The problem
The reply should contain the full listing exactly as written and no pictures at all.

Listed records
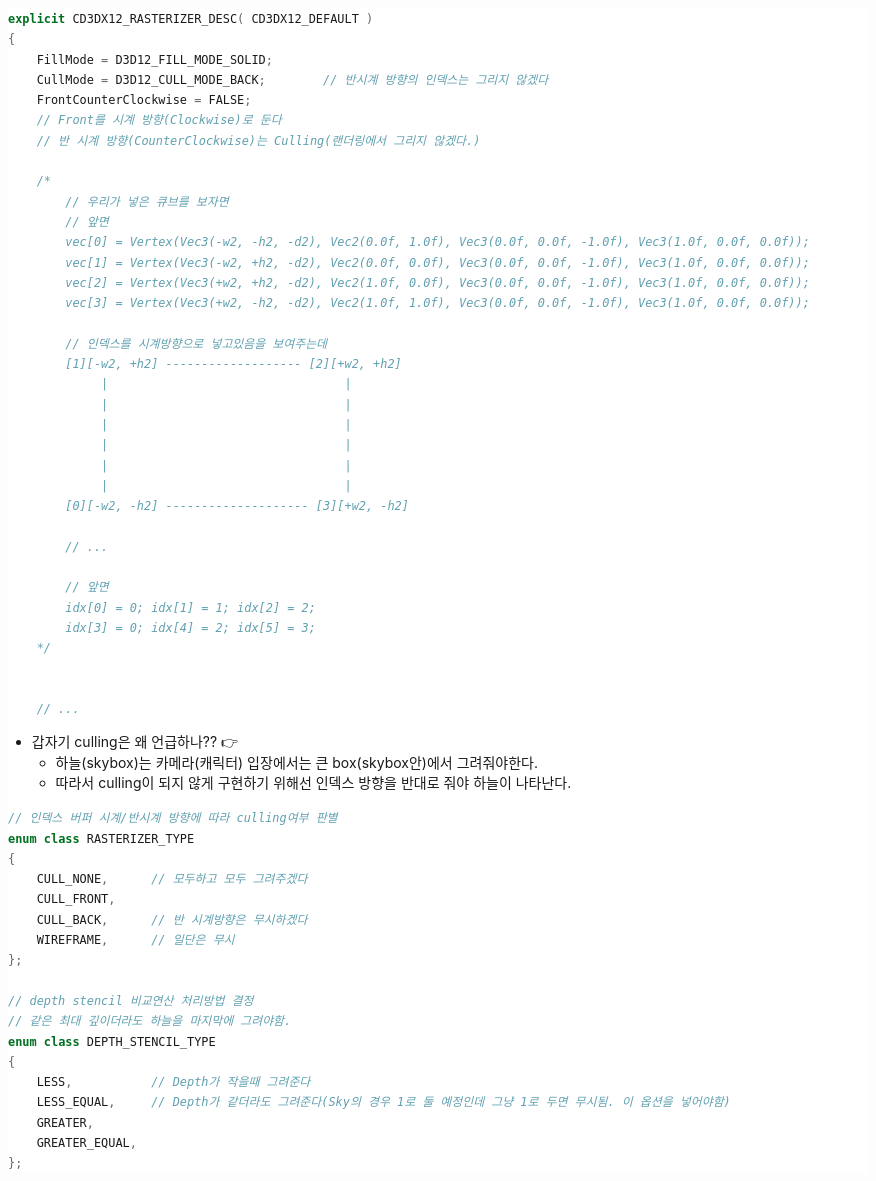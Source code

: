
 ```cpp
explicit CD3DX12_RASTERIZER_DESC( CD3DX12_DEFAULT )
{
	FillMode = D3D12_FILL_MODE_SOLID;
	CullMode = D3D12_CULL_MODE_BACK;		// 반시계 방향의 인덱스는 그리지 않겠다
	FrontCounterClockwise = FALSE;
	// Front를 시계 방향(Clockwise)로 둔다
	// 반 시계 방향(CounterClockwise)는 Culling(랜더링에서 그리지 않겠다.)

    /*
        // 우리가 넣은 큐브를 보자면
        // 앞면
        vec[0] = Vertex(Vec3(-w2, -h2, -d2), Vec2(0.0f, 1.0f), Vec3(0.0f, 0.0f, -1.0f), Vec3(1.0f, 0.0f, 0.0f));
        vec[1] = Vertex(Vec3(-w2, +h2, -d2), Vec2(0.0f, 0.0f), Vec3(0.0f, 0.0f, -1.0f), Vec3(1.0f, 0.0f, 0.0f));
        vec[2] = Vertex(Vec3(+w2, +h2, -d2), Vec2(1.0f, 0.0f), Vec3(0.0f, 0.0f, -1.0f), Vec3(1.0f, 0.0f, 0.0f));
        vec[3] = Vertex(Vec3(+w2, -h2, -d2), Vec2(1.0f, 1.0f), Vec3(0.0f, 0.0f, -1.0f), Vec3(1.0f, 0.0f, 0.0f));

        // 인덱스를 시계방향으로 넣고있음을 보여주는데
        [1][-w2, +h2] ------------------- [2][+w2, +h2]
             |                                 |
             |                                 |
             |                                 |
             |                                 |
             |                                 |
             |                                 |
        [0][-w2, -h2] -------------------- [3][+w2, -h2]

        // ...

        // 앞면
        idx[0] = 0; idx[1] = 1; idx[2] = 2;
        idx[3] = 0; idx[4] = 2; idx[5] = 3;
    */


	// ...
```

* 갑자기 culling은 왜 언급하나?? 👉 
    * 하늘(skybox)는 카메라(캐릭터) 입장에서는 큰 box(skybox안)에서 그려줘야한다.
    * 따라서 culling이 되지 않게 구현하기 위해선 인덱스 방향을 반대로 줘야 하늘이 나타난다.

```cpp
// 인덱스 버퍼 시계/반시계 방향에 따라 culling여부 판별
enum class RASTERIZER_TYPE
{
	CULL_NONE,      // 모두하고 모두 그려주겠다
	CULL_FRONT,
	CULL_BACK,      // 반 시계방향은 무시하겠다
	WIREFRAME,      // 일단은 무시
};

// depth stencil 비교연산 처리방법 결정
// 같은 최대 깊이더라도 하늘을 마지막에 그려야함.
enum class DEPTH_STENCIL_TYPE
{
	LESS,           // Depth가 작을때 그려준다
	LESS_EQUAL,     // Depth가 같더라도 그려준다(Sky의 경우 1로 둘 예정인데 그냥 1로 두면 무시됨. 이 옵션을 넣어야함)
	GREATER,
	GREATER_EQUAL,
};
```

Written response
Source code

:
 ```cpp
explicit CD3DX12_RASTERIZER_DESC( CD3DX12_DEFAULT )
{
	FillMode = D3D12_FILL_MODE_SOLID;
	CullMode = D3D12_CULL_MODE_BACK;		// 반시계 방향의 인덱스는 그리지 않겠다
	FrontCounterClockwise = FALSE;
	// Front를 시계 방향(Clockwise)로 둔다
	// 반 시계 방향(CounterClockwise)는 Culling(랜더링에서 그리지 않겠다.)

    /*
        // 우리가 넣은 큐브를 보자면
        // 앞면
        vec[0] = Vertex(Vec3(-w2, -h2, -d2), Vec2(0.0f, 1.0f), Vec3(0.0f, 0.0f, -1.0f), Vec3(1.0f, 0.0f, 0.0f));
        vec[1] = Vertex(Vec3(-w2, +h2, -d2), Vec2(0.0f, 0.0f), Vec3(0.0f, 0.0f, -1.0f), Vec3(1.0f, 0.0f, 0.0f));
        vec[2] = Vertex(Vec3(+w2, +h2, -d2), Vec2(1.0f, 0.0f), Vec3(0.0f, 0.0f, -1.0f), Vec3(1.0f, 0.0f, 0.0f));
        vec[3] = Vertex(Vec3(+w2, -h2, -d2), Vec2(1.0f, 1.0f), Vec3(0.0f, 0.0f, -1.0f), Vec3(1.0f, 0.0f, 0.0f));

        // 인덱스를 시계방향으로 넣고있음을 보여주는데
        [1][-w2, +h2] ------------------- [2][+w2, +h2]
             |                                 |
             |                                 |
             |                                 |
             |                                 |
             |                                 |
             |                                 |
        [0][-w2, -h2] -------------------- [3][+w2, -h2]

        // ...

        // 앞면
        idx[0] = 0; idx[1] = 1; idx[2] = 2;
        idx[3] = 0; idx[4] = 2; idx[5] = 3;
    */


	// ...
```

* 갑자기 culling은 왜 언급하나?? 👉 
    * 하늘(skybox)는 카메라(캐릭터) 입장에서는 큰 box(skybox안)에서 그려줘야한다.
    * 따라서 culling이 되지 않게 구현하기 위해선 인덱스 방향을 반대로 줘야 하늘이 나타난다.

```cpp
// 인덱스 버퍼 시계/반시계 방향에 따라 culling여부 판별
enum class RASTERIZER_TYPE
{
	CULL_NONE,      // 모두하고 모두 그려주겠다
	CULL_FRONT,
	CULL_BACK,      // 반 시계방향은 무시하겠다
	WIREFRAME,      // 일단은 무시
};

// depth stencil 비교연산 처리방법 결정
// 같은 최대 깊이더라도 하늘을 마지막에 그려야함.
enum class DEPTH_STENCIL_TYPE
{
	LESS,           // Depth가 작을때 그려준다
	LESS_EQUAL,     // Depth가 같더라도 그려준다(Sky의 경우 1로 둘 예정인데 그냥 1로 두면 무시됨. 이 옵션을 넣어야함)
	GREATER,
	GREATER_EQUAL,
};
```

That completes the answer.